Every line with "years" in it must be copied from the data.

___ Exercise material

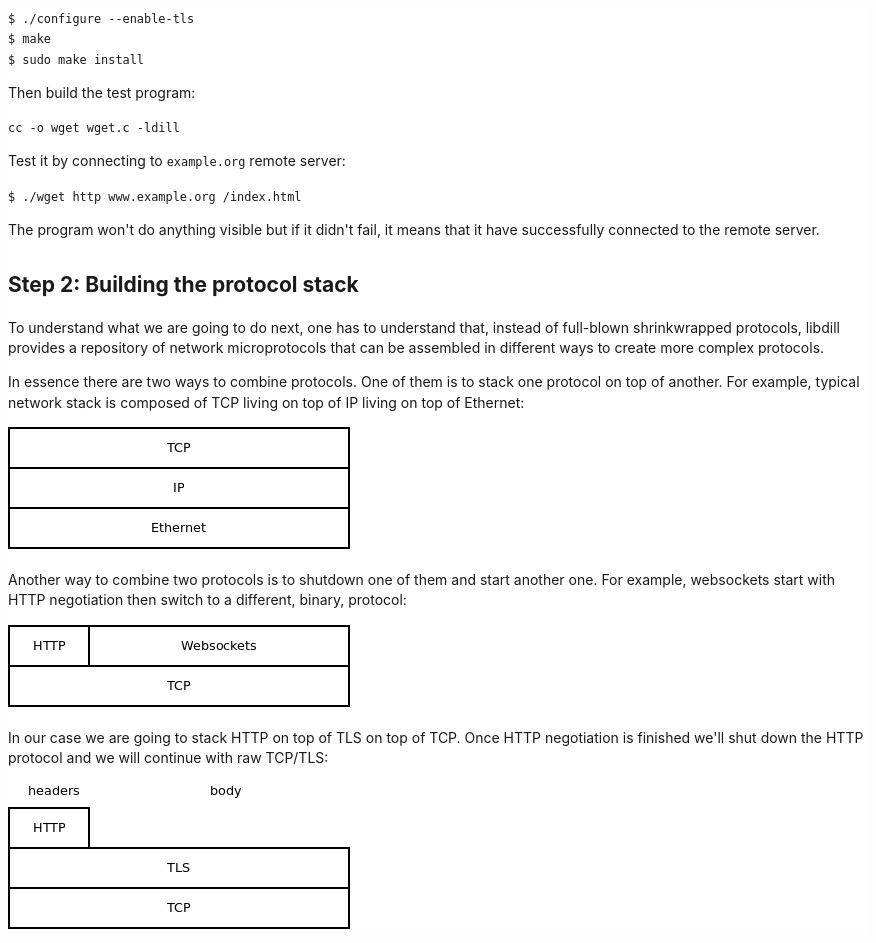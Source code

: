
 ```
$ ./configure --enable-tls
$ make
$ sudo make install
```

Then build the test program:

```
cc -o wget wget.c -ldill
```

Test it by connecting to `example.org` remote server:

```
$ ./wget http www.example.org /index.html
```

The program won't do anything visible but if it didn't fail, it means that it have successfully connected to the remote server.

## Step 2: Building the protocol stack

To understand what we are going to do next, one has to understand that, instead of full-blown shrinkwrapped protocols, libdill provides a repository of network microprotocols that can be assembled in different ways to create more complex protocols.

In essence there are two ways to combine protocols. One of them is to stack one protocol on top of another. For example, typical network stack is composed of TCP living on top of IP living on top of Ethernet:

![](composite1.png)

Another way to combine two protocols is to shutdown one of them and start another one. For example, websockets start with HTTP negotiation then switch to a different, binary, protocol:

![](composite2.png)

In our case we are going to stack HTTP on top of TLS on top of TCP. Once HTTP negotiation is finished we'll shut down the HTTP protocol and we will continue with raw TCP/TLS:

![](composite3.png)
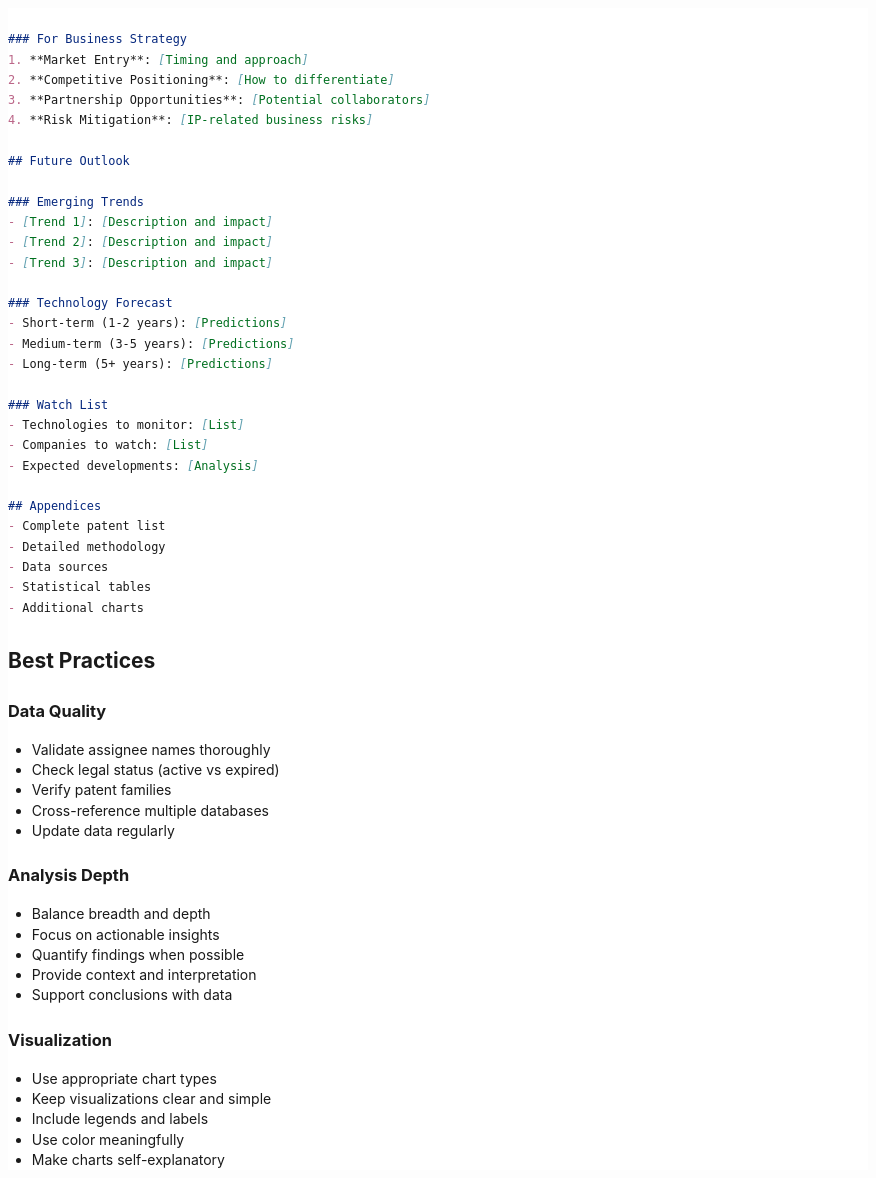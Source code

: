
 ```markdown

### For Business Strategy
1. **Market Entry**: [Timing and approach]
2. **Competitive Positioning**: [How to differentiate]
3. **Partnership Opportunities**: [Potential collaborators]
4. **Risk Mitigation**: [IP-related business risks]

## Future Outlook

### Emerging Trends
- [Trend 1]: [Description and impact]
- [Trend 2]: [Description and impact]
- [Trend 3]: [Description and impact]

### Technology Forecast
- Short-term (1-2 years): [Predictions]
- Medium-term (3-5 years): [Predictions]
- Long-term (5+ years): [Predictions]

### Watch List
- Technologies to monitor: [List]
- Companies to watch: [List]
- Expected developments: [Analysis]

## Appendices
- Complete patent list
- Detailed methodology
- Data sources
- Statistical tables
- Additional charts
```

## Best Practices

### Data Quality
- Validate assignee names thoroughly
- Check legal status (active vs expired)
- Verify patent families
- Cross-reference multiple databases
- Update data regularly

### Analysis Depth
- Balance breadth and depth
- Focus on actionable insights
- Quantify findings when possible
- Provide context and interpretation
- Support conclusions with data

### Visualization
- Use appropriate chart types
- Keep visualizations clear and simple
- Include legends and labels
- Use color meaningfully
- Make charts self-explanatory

______

Written response -
- Short-term (1-2 years): [Predictions]
- Medium-term (3-5 years): [Predictions]
- Long-term (5+ years): [Predictions]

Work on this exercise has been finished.